Variable names should be short yet meaningful. The choice of a variable name should be mnemonic — that is, designed to indicate to the casual observer the intent of its use. One-character variable names should be avoided except for temporary "throwaway" variables. Common names for temporary variables are i, j, k, m, and n for integers; c, d, and e for characters.
int i;
char c;
float myWidth;
Constants
Constants should be written in uppercase characters separated by underscores. Constant names may also contain digits if appropriate, but not as the first character.
staticfinalintMAX_PARTICIPANTS=10;
Java compilers do not enforce these rules, but failing to follow them may result in confusion and erroneous code. For example, widget.expand() and Widget.expand() imply significantly different behaviours: widget.expand() implies an invocation to method expand() in an instance named widget, whereas Widget.expand() implies an invocation to static method expand() in class Widget.
One widely used Java coding style dictates that UpperCamelCase be used for classes and lowerCamelCase be used for instances and methods.[25] Recognising this usage, some IDEs, such as Eclipse, implement shortcuts based on CamelCase. For instance, in Eclipse's content assist feature, typing just the upper-case letters of a CamelCase word will suggest any matching class or method name (for example, typing "NPE" and activating content assist could suggest NullPointerException).

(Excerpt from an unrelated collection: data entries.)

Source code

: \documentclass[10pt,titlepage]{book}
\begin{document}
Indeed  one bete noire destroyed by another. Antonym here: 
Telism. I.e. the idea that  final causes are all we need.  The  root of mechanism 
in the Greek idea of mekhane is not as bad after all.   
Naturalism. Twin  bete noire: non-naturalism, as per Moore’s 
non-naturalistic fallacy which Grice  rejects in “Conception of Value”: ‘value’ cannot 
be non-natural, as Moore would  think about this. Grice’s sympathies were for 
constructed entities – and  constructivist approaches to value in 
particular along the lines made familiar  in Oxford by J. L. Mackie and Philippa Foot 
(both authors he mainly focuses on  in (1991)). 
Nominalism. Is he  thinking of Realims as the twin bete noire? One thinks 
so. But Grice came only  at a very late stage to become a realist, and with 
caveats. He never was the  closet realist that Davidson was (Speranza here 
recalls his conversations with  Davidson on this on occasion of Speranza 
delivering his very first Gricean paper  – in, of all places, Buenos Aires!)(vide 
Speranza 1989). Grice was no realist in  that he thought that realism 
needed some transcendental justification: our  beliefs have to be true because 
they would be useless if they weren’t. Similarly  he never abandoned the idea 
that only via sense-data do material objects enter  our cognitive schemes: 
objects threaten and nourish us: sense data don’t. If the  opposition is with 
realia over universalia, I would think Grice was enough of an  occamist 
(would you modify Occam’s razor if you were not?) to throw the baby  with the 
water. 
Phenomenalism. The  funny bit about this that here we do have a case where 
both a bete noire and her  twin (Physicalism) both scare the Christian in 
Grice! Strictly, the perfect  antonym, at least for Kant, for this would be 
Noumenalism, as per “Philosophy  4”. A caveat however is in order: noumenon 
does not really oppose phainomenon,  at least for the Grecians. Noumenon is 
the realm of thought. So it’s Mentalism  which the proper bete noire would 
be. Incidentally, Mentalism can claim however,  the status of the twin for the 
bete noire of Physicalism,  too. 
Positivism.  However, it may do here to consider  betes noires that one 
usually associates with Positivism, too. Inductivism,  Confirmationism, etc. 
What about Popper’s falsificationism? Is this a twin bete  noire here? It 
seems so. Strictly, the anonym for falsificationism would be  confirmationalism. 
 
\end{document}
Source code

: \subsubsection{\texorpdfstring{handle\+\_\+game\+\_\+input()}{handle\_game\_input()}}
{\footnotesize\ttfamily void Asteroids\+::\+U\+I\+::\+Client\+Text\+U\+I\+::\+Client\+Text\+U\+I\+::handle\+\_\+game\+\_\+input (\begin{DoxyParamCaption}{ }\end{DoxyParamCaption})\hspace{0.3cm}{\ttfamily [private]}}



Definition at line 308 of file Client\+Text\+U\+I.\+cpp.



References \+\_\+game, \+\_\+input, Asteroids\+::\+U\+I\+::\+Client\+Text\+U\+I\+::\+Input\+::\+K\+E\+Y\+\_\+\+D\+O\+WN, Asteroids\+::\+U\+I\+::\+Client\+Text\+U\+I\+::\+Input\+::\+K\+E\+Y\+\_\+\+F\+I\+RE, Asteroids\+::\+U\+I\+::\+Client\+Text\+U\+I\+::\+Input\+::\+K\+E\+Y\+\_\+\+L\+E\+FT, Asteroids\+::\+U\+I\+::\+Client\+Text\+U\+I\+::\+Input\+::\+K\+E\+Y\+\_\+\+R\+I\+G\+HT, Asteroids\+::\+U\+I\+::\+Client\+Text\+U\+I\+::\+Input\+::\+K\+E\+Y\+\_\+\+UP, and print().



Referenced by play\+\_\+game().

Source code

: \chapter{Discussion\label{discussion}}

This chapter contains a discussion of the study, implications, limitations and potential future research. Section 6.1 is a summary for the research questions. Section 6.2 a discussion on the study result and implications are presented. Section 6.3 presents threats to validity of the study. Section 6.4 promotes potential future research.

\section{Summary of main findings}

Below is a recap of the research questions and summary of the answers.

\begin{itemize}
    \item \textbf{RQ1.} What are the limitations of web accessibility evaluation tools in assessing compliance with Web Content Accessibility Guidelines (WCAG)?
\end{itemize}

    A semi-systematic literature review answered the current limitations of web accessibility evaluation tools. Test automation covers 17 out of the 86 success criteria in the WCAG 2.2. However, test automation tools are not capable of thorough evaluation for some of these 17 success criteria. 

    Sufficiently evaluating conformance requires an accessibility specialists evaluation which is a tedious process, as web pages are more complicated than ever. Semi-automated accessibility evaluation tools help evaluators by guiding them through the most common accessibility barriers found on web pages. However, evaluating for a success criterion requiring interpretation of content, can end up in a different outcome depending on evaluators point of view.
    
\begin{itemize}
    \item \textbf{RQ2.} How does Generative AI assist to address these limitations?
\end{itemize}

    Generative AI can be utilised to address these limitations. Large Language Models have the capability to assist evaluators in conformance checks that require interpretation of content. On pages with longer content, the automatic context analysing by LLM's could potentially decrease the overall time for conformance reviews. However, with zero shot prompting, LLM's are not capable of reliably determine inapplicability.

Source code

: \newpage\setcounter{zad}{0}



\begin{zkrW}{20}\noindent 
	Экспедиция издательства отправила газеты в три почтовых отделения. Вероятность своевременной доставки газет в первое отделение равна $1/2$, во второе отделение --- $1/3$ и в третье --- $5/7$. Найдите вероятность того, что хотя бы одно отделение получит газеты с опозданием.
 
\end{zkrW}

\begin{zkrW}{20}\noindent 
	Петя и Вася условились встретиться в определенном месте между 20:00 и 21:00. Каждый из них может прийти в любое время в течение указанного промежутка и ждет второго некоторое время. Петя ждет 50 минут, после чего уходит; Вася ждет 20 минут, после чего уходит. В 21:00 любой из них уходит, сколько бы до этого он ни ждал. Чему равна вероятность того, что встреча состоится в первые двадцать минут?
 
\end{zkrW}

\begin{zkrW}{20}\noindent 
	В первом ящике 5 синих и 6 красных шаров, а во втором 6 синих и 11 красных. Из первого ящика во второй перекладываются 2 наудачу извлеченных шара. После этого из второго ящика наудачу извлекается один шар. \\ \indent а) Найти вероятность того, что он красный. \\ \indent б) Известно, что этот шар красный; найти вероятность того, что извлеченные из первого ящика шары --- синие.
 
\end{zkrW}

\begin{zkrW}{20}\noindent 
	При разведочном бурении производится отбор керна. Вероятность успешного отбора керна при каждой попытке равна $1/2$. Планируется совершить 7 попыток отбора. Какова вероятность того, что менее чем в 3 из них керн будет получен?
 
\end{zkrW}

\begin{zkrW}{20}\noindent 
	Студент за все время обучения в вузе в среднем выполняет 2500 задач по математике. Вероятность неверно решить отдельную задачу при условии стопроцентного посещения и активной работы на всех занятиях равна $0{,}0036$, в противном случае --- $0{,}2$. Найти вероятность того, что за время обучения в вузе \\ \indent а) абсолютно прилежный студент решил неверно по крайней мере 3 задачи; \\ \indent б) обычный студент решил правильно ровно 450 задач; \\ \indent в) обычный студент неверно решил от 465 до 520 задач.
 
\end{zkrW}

Initialisms of three or more letters are CamelCase instead of uppercase (e.g., parseDbmXmlFromIPAddress instead of parseDBMXMLFromIPAddress). One may also set the boundary at two or more letters (e.g. parseDbmXmlFromIpAddress).
JavaScript
The built-in JavaScript libraries use the same naming conventions as Java. Data types and constructor functions use upper camel case (RegExp, TypeError, XMLHttpRequest, DOMObject) and methods use lower camel case (getElementById, getElementsByTagNameNS, createCDATASection). In order to be consistent most JavaScript developers follow these conventions.[28] See also: Douglas Crockford's conventions
Lisp
Common practice in most Lisp dialects is to use dashes to separate words in identifiers, as in with-open-file and make-hash-table. Dynamic variable names conventionally start and end with asterisks: *map-walls*. Constants names are marked by plus signs: +map-size+.[29][30]
.NET
Microsoft .NET recommends UpperCamelCase, also known as PascalCase, for most identifiers. (lowerCamelCase is recommended for parameters and variables) and is a shared convention for the .NET languages.[31] Microsoft further recommends that no type prefix hints (also known as Hungarian notation) are used.[32] Instead of using Hungarian notation it is recommended to end the name with the base class' name; LoginButton instead of BtnLogin.[33]
Top-level entities, including classes, protocols, categories, as well as C constructs that are used in Objective-C programs like global variables and functions, are in UpperCamelCase with a short all-uppercase prefix denoting namespace, like NSString, UIAppDelegate, NSApp or CGRectMake. Constants may optionally be prefixed with a lowercase letter "k" like kCFBooleanTrue.
Instance variables of an object use lowerCamelCase prefixed with an underscore, like _delegate and _tableView.
Method names use multiple lowerCamelCase parts separated by colons that delimit arguments, like: application:didFinishLaunchingWithOptions:, stringWithFormat: and isRunning.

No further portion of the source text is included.